Other options that many ping programs will allow include changing the time interval between pings, the IP time-to-live (TTL) value, the IP source address and the IP type of service field. While these are occasionally useful options, they are not often needed to help diagnose network problems.

Pinging from Network Devices

Most managed network devices have ping software built in, which allows you to run a ping test from many different places on your network. The IOS ping that runs on Cisco routers, for example, is illustrated here:

 router# ping client Translating "client"...domain server (192.0.2.160) [OK] Type escape sequence to abort. Sending 5, 100-byte ICMP Echos to 192.0.2.114, timeoout is 2 se... !!!!! Success rate is 100 percent (5/5), round-trip min/avg/maz = 1/1...

As with the other ping programs, the Cisco IOS ping will allow you to set more interesting options.

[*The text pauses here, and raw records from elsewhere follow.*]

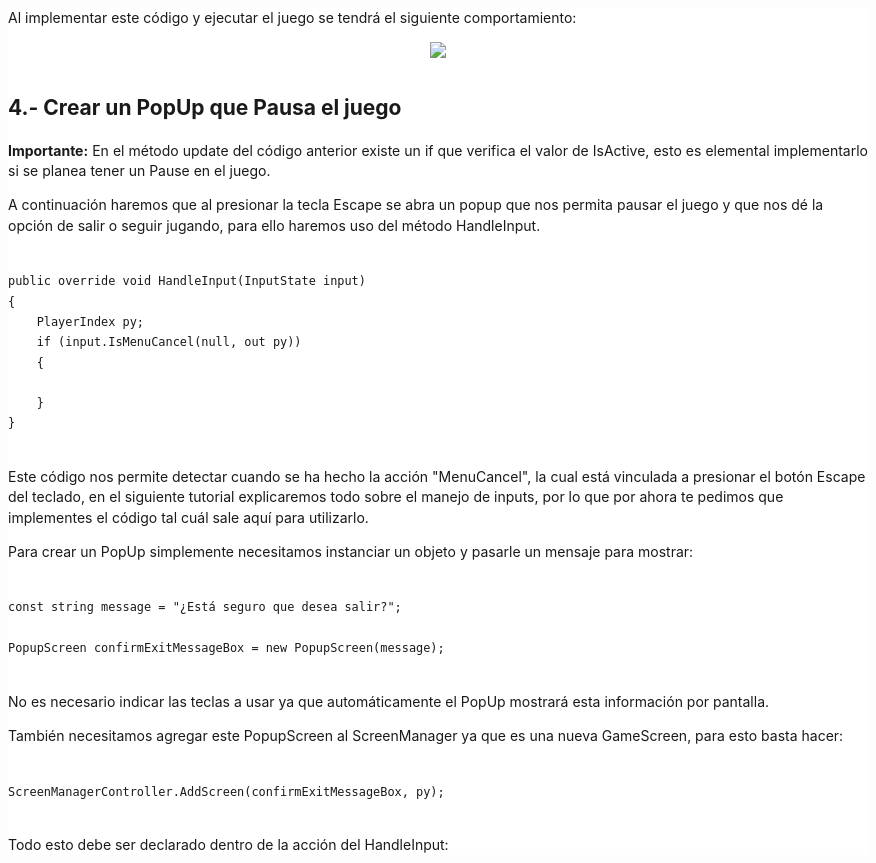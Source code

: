 Al implementar este código y ejecutar el juego se tendrá el siguiente comportamiento:

<p align="center"><img src="{{ site.baseurl }}/images/02-escenario.gif" /></p>

## 4.- Crear un PopUp que Pausa el juego

<p class="ribbon-alert b-red" align="justify"><strong>Importante:</strong> En el método update del código anterior existe un if que verifica el valor de IsActive, esto es elemental implementarlo si se planea tener un Pause en el juego.</p>

A continuación haremos que al presionar la tecla Escape se abra un popup que nos permita pausar el juego y que nos dé la opción de salir o seguir jugando, para ello haremos uso del método HandleInput.

<pre class="prettyprint">
    <code class="language-cs">
public override void HandleInput(InputState input)
{
    PlayerIndex py;
    if (input.IsMenuCancel(null, out py))
    {
        
    }
}
    </code>
</pre>

Este código nos permite detectar cuando se ha hecho la acción "MenuCancel", la cual está vinculada a presionar el botón Escape del teclado, en el siguiente tutorial explicaremos todo sobre el manejo de inputs, por lo que por ahora te pedimos que implementes el código tal cuál sale aquí para utilizarlo.

Para crear un PopUp simplemente necesitamos instanciar un objeto y pasarle un mensaje para mostrar:

<pre class="prettyprint">
    <code class="language-cs">
const string message = "¿Está seguro que desea salir?";

PopupScreen confirmExitMessageBox = new PopupScreen(message);
    </code>
</pre>

No es necesario indicar las teclas a usar ya que automáticamente el PopUp mostrará esta información por pantalla.

También necesitamos agregar este PopupScreen al ScreenManager ya que es una nueva GameScreen, para esto basta hacer:

<pre class="prettyprint">
    <code class="language-cs">
ScreenManagerController.AddScreen(confirmExitMessageBox, py);
    </code>
</pre>

Todo esto debe ser declarado dentro de la acción del HandleInput:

If you run the ping command with no arguments, you will be prompted for the more advanced features:

 router# ping Protocol [ip]: Target IP address: 192.0.2.114 Repeat count [5]: 50 Datagram size [100]: 1450 Timeout in seconds [2]: Extended commands [n]: y Source address or interface: Type of service [0]: Set DF bit in IP header? [no]: Validate reply data? [no]: yes Data pattern [0xABCD]: Loose, Strict, Record, Timestamp, Verbose[none]: Sweep range of sizes [n]: Type escape sequence to abort. Sending 50, 1450-byte ICMP Echos to 192.0.2.114, timeoout is 2 ... !!!!!!!!!!!!!!!!!!!!!!!!!!!!!!!!!!!!!!!!!!!!!!!!!! Success rate is 100 percent (50/50), round-trip min/avg/max = 1...

Setting the don't-fragment (DF) bit in the IP header can help debug MTU and fragmentation problems. Validating that the ICMP data field is returned as sent can help detect data corruption on the wire. These and all of the other extended options are available only from enable mode on the router.

Running an Effective Ping Test

Using the ping program to effectively diagnose a problem frequently requires more thought than simply running the program once against a problematic host. A good ping test will explore different possible problems and attempt to eliminate anything unrelated to the true problem. If ping performance is poor to a particular host, is it also as bad to other hosts on the same network? What about hosts on networks between yours and that of the remote host? Does the problem exhibit itself for large packets only? Is the problem transient or consistent? Use these questions as a guide to begin your debugging.